** Dataset extract follows **
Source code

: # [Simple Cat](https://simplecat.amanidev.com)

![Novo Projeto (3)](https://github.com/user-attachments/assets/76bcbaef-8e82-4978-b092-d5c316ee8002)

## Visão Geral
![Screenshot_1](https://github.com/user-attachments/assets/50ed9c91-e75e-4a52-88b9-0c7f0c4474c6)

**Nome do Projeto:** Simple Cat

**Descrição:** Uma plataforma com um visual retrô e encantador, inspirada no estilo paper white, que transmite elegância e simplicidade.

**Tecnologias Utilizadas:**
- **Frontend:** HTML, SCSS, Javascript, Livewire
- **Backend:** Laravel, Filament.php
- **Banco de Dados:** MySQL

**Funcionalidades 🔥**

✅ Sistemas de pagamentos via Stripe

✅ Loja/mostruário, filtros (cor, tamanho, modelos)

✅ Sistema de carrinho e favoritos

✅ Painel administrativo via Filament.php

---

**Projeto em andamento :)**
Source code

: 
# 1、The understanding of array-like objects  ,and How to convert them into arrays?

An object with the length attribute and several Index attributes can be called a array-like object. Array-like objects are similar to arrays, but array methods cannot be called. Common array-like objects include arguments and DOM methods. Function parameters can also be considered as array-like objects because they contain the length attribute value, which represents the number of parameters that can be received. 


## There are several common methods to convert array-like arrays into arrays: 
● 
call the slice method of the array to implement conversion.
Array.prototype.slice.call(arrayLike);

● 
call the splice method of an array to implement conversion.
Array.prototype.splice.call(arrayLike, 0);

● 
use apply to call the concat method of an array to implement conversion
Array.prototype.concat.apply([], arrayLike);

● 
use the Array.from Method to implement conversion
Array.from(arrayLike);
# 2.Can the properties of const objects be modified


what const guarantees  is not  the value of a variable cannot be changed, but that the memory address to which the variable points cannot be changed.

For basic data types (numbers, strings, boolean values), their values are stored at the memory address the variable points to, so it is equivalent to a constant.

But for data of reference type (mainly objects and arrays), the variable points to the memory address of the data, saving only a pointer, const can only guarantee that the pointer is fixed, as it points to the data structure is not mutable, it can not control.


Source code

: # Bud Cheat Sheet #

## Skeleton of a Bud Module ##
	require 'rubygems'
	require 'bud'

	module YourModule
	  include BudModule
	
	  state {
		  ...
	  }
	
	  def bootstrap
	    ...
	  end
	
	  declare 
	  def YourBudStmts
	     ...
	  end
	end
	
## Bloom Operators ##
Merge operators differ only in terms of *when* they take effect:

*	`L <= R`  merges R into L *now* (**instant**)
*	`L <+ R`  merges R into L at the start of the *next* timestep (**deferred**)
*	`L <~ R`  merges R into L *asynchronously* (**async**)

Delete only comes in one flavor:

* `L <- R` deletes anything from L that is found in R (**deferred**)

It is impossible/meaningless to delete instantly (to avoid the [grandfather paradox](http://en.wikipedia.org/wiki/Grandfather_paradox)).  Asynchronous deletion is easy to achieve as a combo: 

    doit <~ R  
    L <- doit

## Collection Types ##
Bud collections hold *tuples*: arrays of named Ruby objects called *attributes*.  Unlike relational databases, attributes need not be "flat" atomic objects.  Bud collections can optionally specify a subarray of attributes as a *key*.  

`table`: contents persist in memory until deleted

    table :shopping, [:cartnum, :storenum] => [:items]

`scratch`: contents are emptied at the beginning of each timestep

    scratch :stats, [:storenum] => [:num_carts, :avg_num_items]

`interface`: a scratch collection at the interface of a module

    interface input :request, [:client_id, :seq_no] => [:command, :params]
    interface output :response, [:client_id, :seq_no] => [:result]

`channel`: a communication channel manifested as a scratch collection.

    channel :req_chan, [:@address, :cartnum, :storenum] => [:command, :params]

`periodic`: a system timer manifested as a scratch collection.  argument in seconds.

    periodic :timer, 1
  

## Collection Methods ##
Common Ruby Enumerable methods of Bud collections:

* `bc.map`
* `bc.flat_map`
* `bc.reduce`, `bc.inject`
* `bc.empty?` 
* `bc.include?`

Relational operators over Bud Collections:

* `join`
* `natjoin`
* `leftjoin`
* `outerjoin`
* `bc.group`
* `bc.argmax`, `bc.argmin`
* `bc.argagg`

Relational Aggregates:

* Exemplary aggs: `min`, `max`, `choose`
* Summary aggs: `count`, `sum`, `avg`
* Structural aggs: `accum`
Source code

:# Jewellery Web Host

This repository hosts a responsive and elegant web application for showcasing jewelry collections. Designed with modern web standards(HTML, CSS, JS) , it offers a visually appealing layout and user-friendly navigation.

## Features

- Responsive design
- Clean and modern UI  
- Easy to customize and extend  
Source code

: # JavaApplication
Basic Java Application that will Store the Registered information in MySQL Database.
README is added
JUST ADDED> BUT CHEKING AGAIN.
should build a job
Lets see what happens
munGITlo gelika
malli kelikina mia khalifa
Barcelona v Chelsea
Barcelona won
** End of Dataset extract **
Going through the entries above, count the lines with the word "aggs". Give only the result.

3